- Data to examine
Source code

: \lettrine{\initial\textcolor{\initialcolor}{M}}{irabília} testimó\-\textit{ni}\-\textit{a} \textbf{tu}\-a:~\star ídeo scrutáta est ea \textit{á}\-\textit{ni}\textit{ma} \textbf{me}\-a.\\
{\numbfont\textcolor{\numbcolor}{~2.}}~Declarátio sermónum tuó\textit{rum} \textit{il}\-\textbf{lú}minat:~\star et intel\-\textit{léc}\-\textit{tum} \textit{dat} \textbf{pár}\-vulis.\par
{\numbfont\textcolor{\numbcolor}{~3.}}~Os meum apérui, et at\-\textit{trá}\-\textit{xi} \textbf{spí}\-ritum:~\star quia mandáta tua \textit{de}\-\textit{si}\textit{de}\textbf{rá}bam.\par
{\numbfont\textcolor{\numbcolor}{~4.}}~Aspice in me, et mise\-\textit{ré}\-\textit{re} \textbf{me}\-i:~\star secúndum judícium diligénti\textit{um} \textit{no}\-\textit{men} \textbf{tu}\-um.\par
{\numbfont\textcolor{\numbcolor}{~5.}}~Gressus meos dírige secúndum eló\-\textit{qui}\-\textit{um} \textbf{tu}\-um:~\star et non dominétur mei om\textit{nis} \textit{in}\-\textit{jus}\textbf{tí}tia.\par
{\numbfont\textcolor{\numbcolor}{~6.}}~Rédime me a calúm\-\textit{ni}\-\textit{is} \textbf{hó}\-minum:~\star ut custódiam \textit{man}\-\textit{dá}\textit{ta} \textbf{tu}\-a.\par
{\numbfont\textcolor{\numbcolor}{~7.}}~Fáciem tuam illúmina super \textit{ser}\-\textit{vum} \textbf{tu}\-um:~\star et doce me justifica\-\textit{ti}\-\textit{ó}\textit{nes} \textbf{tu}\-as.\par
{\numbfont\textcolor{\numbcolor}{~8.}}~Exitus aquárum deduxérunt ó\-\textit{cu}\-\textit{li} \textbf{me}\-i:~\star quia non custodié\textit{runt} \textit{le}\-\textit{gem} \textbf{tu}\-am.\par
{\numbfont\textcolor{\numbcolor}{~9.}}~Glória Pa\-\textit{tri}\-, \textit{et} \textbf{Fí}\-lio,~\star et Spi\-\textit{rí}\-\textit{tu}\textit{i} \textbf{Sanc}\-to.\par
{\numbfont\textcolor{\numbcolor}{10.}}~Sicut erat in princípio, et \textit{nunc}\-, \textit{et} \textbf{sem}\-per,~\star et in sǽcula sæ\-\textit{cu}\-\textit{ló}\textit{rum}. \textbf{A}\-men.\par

- Task item
Each line of the listing should be echoed back exactly.

- Exercise solution
Source code

: \lettrine{\initial\textcolor{\initialcolor}{M}}{irabília} testimó\-\textit{ni}\-\textit{a} \textbf{tu}\-a:~\star ídeo scrutáta est ea \textit{á}\-\textit{ni}\textit{ma} \textbf{me}\-a.\\
{\numbfont\textcolor{\numbcolor}{~2.}}~Declarátio sermónum tuó\textit{rum} \textit{il}\-\textbf{lú}minat:~\star et intel\-\textit{léc}\-\textit{tum} \textit{dat} \textbf{pár}\-vulis.\par
{\numbfont\textcolor{\numbcolor}{~3.}}~Os meum apérui, et at\-\textit{trá}\-\textit{xi} \textbf{spí}\-ritum:~\star quia mandáta tua \textit{de}\-\textit{si}\textit{de}\textbf{rá}bam.\par
{\numbfont\textcolor{\numbcolor}{~4.}}~Aspice in me, et mise\-\textit{ré}\-\textit{re} \textbf{me}\-i:~\star secúndum judícium diligénti\textit{um} \textit{no}\-\textit{men} \textbf{tu}\-um.\par
{\numbfont\textcolor{\numbcolor}{~5.}}~Gressus meos dírige secúndum eló\-\textit{qui}\-\textit{um} \textbf{tu}\-um:~\star et non dominétur mei om\textit{nis} \textit{in}\-\textit{jus}\textbf{tí}tia.\par
{\numbfont\textcolor{\numbcolor}{~6.}}~Rédime me a calúm\-\textit{ni}\-\textit{is} \textbf{hó}\-minum:~\star ut custódiam \textit{man}\-\textit{dá}\textit{ta} \textbf{tu}\-a.\par
{\numbfont\textcolor{\numbcolor}{~7.}}~Fáciem tuam illúmina super \textit{ser}\-\textit{vum} \textbf{tu}\-um:~\star et doce me justifica\-\textit{ti}\-\textit{ó}\textit{nes} \textbf{tu}\-as.\par
{\numbfont\textcolor{\numbcolor}{~8.}}~Exitus aquárum deduxérunt ó\-\textit{cu}\-\textit{li} \textbf{me}\-i:~\star quia non custodié\textit{runt} \textit{le}\-\textit{gem} \textbf{tu}\-am.\par
{\numbfont\textcolor{\numbcolor}{~9.}}~Glória Pa\-\textit{tri}\-, \textit{et} \textbf{Fí}\-lio,~\star et Spi\-\textit{rí}\-\textit{tu}\textit{i} \textbf{Sanc}\-to.\par
{\numbfont\textcolor{\numbcolor}{10.}}~Sicut erat in princípio, et \textit{nunc}\-, \textit{et} \textbf{sem}\-per,~\star et in sǽcula sæ\-\textit{cu}\-\textit{ló}\textit{rum}. \textbf{A}\-men.\par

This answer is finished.